Provided entries.
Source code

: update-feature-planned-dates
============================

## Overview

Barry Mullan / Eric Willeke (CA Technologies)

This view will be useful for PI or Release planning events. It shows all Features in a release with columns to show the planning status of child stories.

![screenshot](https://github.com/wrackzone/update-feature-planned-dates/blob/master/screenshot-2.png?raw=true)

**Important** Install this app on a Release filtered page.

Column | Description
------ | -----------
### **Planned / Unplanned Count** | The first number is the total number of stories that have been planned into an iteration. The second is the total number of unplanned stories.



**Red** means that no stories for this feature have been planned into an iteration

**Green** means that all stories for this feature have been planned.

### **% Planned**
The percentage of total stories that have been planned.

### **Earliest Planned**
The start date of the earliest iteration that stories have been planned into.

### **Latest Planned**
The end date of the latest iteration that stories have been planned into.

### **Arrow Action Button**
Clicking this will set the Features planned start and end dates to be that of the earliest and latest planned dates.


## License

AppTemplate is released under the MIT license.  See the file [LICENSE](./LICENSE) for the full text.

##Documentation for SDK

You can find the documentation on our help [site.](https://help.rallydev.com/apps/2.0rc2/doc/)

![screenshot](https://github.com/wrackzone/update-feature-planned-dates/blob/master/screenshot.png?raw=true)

What you will do. Repeat exactly, and only, the run of lines from the start of the material above through the line that holds "You can find".

Answer space.
Source code

: update-feature-planned-dates
============================

## Overview

Barry Mullan / Eric Willeke (CA Technologies)

This view will be useful for PI or Release planning events. It shows all Features in a release with columns to show the planning status of child stories.

![screenshot](https://github.com/wrackzone/update-feature-planned-dates/blob/master/screenshot-2.png?raw=true)

**Important** Install this app on a Release filtered page.

Column | Description
------ | -----------
### **Planned / Unplanned Count** | The first number is the total number of stories that have been planned into an iteration. The second is the total number of unplanned stories.



**Red** means that no stories for this feature have been planned into an iteration

**Green** means that all stories for this feature have been planned.

### **% Planned**
The percentage of total stories that have been planned.

### **Earliest Planned**
The start date of the earliest iteration that stories have been planned into.

### **Latest Planned**
The end date of the latest iteration that stories have been planned into.

### **Arrow Action Button**
Clicking this will set the Features planned start and end dates to be that of the earliest and latest planned dates.


## License

AppTemplate is released under the MIT license.  See the file [LICENSE](./LICENSE) for the full text.

##Documentation for SDK

You can find the documentation on our help [site.](https://help.rallydev.com/apps/2.0rc2/doc/)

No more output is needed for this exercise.